Shroud viewership from Twitch to Mixer

Massively popular Twitch streamer Michael “Shroud” Grzesiek has lost 85% of his viewership after signing a multi-year exclusivity streaming deal with Microsoft platform Mixer, according to a report by live stream data analytics company Stream Metrics. While the former professional Counter-Strike: Global Offensive player saw a spike upon his move, not as many have stayed in the long term as loyal fans.

Shroud viewership on Mixer

Shroud’s viewership decline

In third quarter 2019, Twitch held 75.6% of the market in hours watched per platform. In comparison, YouTube Gaming held 17.6%, Facebook Gaming held 3.7%, and Mixer held 3.2%. 

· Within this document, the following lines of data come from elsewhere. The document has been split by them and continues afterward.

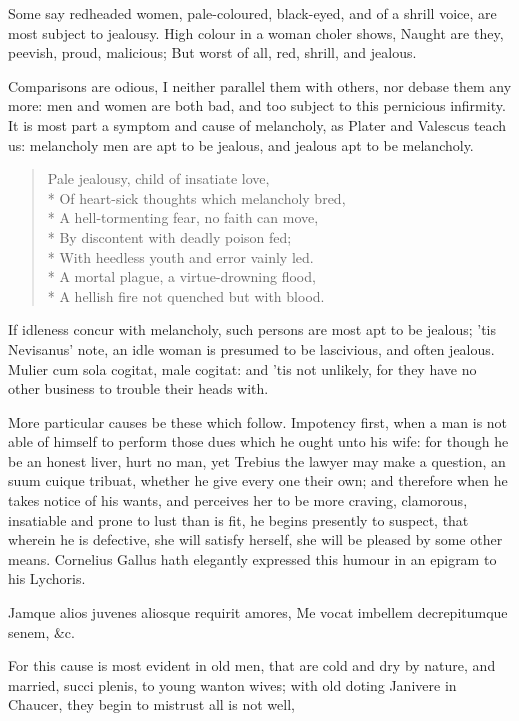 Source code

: {Some say redheaded women, pale-coloured, black-eyed, and of a
shrill voice, are most subject to jealousy.
High colour in a woman choler shows,
Naught are they, peevish, proud, malicious;
But worst of all, red, shrill, and jealous.

Comparisons are odious, I neither parallel them with others, nor debase
them any more: men and women are both bad, and too subject to this
pernicious infirmity. It is most part a symptom and cause of
melancholy, as Plater and Valescus teach us: melancholy men are apt to
be jealous, and jealous apt to be melancholy.

\begin{verse}
Pale jealousy, child of insatiate love,\\*
Of heart-sick thoughts which melancholy bred,\\*
A hell-tormenting fear, no faith can move,\\*
By discontent with deadly poison fed;\\*
With heedless youth and error vainly led.\\*
A mortal plague, a virtue-drowning flood,\\*
A hellish fire not quenched but with blood.
\end{verse}

If idleness concur with melancholy, such persons are most apt to be
jealous; 'tis Nevisanus' note, an idle woman is presumed to be
lascivious, and often jealous. Mulier cum sola cogitat, male cogitat:
and 'tis not unlikely, for they have no other business to trouble their
heads with.

More particular causes be these which follow. Impotency first, when a
man is not able of himself to perform those dues which he ought unto
his wife: for though he be an honest liver, hurt no man, yet Trebius
the lawyer may make a question, an suum cuique tribuat, whether he give
every one their own; and therefore when he takes notice of his wants,
and perceives her to be more craving, clamorous, insatiable and prone
to lust than is fit, he begins presently to suspect, that wherein he is
defective, she will satisfy herself, she will be pleased by some other
means. Cornelius Gallus hath elegantly expressed this humour in an
epigram to his Lychoris.

Jamque alios juvenes aliosque requirit amores,
Me vocat imbellem decrepitumque senem, \&c.

For this cause is most evident in old men, that are cold and dry by
nature, and married, succi plenis, to young wanton wives; with old
doting Janivere in Chaucer, they begin to mistrust all is not well,

}
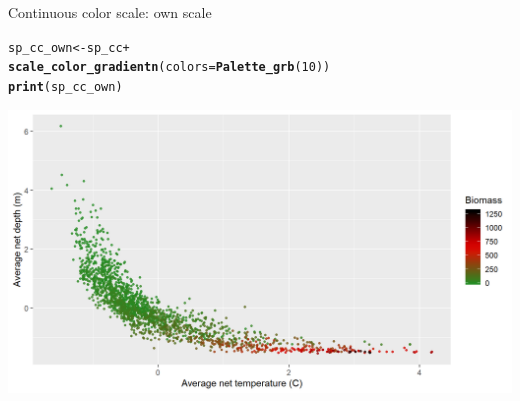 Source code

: \documentclass{beamer}\usepackage[]{graphicx}\usepackage[]{color}
\makeatletter
\newcommand{\hlnum}[1]{\textcolor[rgb]{0.686,0.059,0.569}{#1}}%
\newcommand{\hlopt}[1]{\textcolor[rgb]{0,0,0}{#1}}%
\newcommand{\hlstd}[1]{\textcolor[rgb]{0.345,0.345,0.345}{#1}}%
\newcommand{\hlkwb}[1]{\textcolor[rgb]{0.69,0.353,0.396}{#1}}%
\newcommand{\hlkwc}[1]{\textcolor[rgb]{0.333,0.667,0.333}{#1}}%
\newcommand{\hlkwd}[1]{\textcolor[rgb]{0.737,0.353,0.396}{\textbf{#1}}}%
\newenvironment{kframe}{%
 \def\at@end@of@kframe{}%
 \ifinner\ifhmode%
  \def\at@end@of@kframe{\end{minipage}}%
  \begin{minipage}{\columnwidth}%
 \fi\fi%
 \def\FrameCommand##1{\hskip\@totalleftmargin \hskip-\fboxsep
 \colorbox{shadecolor}{##1}\hskip-\fboxsep
     \hskip-\linewidth \hskip-\@totalleftmargin \hskip\columnwidth}%
 \MakeFramed {\advance\hsize-\width
   \@totalleftmargin\z@ \linewidth\hsize
   \@setminipage}}%
 {\par\unskip\endMakeFramed%
 \at@end@of@kframe}
\newenvironment{knitrout}{}{} %
\makeatother
\begin{document}
\begin{frame}[fragile]{Continuous color scale: own scale}
\begin{knitrout}\footnotesize
{}\color{fgcolor}\begin{kframe}
\begin{alltt}
\hlstd{sp_cc_own} \hlkwb{<-} \hlstd{sp_cc} \hlopt{+}
  \hlkwd{scale_color_gradientn}\hlstd{(}\hlkwc{colors} \hlstd{=} \hlkwd{Palette_grb}\hlstd{(}\hlnum{10}\hlstd{))}
\hlkwd{print}\hlstd{(sp_cc_own)}
\end{alltt}
\end{kframe}

{\centering \includegraphics[width=.9\linewidth]{figure/sp_continuous_color6-1} 

}



\end{knitrout}
\end{frame}
\end{document}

Shroud had a live stream viewership reach of 718,000 unique viewers in late October, a number 1.62 times larger than all of Mixer’s United States audience combined. This is a factor in why the platform was so interested in the streamer. However, Shroud’s U.S. audience on Mixer was only a third the size compared to his month prior on Twitch. The decline after his transition went from 718,000 in October to 231,000 in November.

Shroud new unique viewers on Mixer

Moving from Twitch to Mixer

Furthermore, only 15% of his U.S. viewers moved along with Shroud from Twitch to Mixer. While the streamer saw decent numbers in the first few days, it started trickling down afterward. Fortunately, 47% of Shroud’s U.S. viewership on Mixer was through his prior viewership on Twitch. More than half of his U.S. viewers are also brand new to the Mixer platform, accounting for 127,000 new unique viewers that only watched his channel. 

While gaining more users is the primary goal of a streamer acquisition, one would usually prefer if the viewers also consumed other content on the platform. However, with the lower content amount available on the Microsoft platform and less traffic overall, Twitch has a much bigger advantage through its discovery system.

Shroud may not see as much revenue from content monetization and brand deals due to his lower viewer count. Nevertheless, reports that Tyler “Ninja” Blevins was signed for $40 – 50 million suggest that Shroud also pocketed a sizable amount for his move, enough to retire whenever he decides to.